_WHAT TO PRODUCE_
Each line of the records that holds "view" should be shown in full.

━━ DATA EXCERPTS

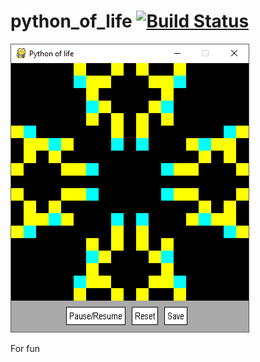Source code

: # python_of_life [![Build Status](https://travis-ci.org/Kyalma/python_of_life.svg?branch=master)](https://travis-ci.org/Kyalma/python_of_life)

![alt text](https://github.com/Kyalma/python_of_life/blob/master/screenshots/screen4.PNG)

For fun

━━━━
━━ DATA EXCERPTS

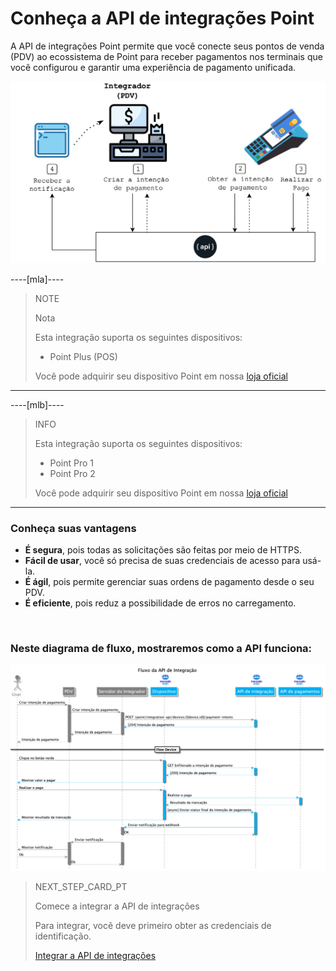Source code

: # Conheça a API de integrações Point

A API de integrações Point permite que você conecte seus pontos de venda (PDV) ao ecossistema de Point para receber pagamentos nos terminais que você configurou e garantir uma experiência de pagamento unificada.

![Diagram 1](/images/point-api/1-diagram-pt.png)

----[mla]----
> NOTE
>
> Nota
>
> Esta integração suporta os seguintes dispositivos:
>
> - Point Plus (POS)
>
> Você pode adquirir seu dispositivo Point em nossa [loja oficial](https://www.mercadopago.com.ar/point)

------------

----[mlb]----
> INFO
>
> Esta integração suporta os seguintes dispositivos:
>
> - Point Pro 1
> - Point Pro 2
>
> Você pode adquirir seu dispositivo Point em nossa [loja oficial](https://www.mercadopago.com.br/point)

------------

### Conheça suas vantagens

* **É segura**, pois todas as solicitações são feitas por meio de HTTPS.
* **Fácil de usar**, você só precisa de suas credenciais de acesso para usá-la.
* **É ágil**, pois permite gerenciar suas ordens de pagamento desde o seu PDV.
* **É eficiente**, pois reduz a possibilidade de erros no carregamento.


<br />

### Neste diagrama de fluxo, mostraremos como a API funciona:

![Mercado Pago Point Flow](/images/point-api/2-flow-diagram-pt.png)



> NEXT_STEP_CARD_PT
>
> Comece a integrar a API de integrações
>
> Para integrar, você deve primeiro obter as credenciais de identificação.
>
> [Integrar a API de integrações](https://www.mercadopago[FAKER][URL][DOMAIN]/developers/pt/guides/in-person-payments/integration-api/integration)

━━━━
━━ DATA EXCERPTS

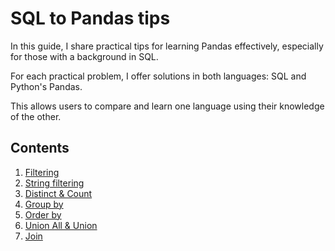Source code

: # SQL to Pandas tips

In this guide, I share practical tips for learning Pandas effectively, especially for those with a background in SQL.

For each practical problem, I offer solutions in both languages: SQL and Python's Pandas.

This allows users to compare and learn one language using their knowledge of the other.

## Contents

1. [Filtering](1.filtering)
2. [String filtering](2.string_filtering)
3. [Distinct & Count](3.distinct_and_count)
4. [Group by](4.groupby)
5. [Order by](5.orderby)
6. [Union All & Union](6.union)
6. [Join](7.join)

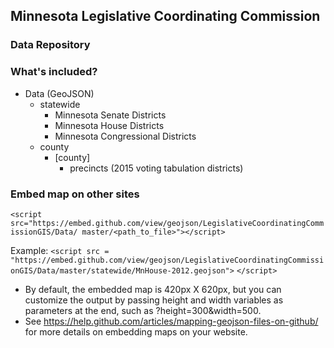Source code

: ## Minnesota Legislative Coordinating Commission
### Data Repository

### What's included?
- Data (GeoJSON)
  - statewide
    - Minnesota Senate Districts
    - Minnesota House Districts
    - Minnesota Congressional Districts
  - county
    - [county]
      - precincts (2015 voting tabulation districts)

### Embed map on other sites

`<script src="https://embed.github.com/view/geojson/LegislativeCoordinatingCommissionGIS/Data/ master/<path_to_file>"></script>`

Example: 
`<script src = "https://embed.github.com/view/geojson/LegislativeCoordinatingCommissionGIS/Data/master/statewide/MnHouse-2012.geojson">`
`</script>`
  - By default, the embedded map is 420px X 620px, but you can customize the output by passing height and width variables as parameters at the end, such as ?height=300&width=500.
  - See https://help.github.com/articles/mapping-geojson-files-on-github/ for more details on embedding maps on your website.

━━━━

_EXERCISE ANSWER_
`<script src="https://embed.github.com/view/geojson/LegislativeCoordinatingCommissionGIS/Data/ master/<path_to_file>"></script>`
`<script src = "https://embed.github.com/view/geojson/LegislativeCoordinatingCommissionGIS/Data/master/statewide/MnHouse-2012.geojson">`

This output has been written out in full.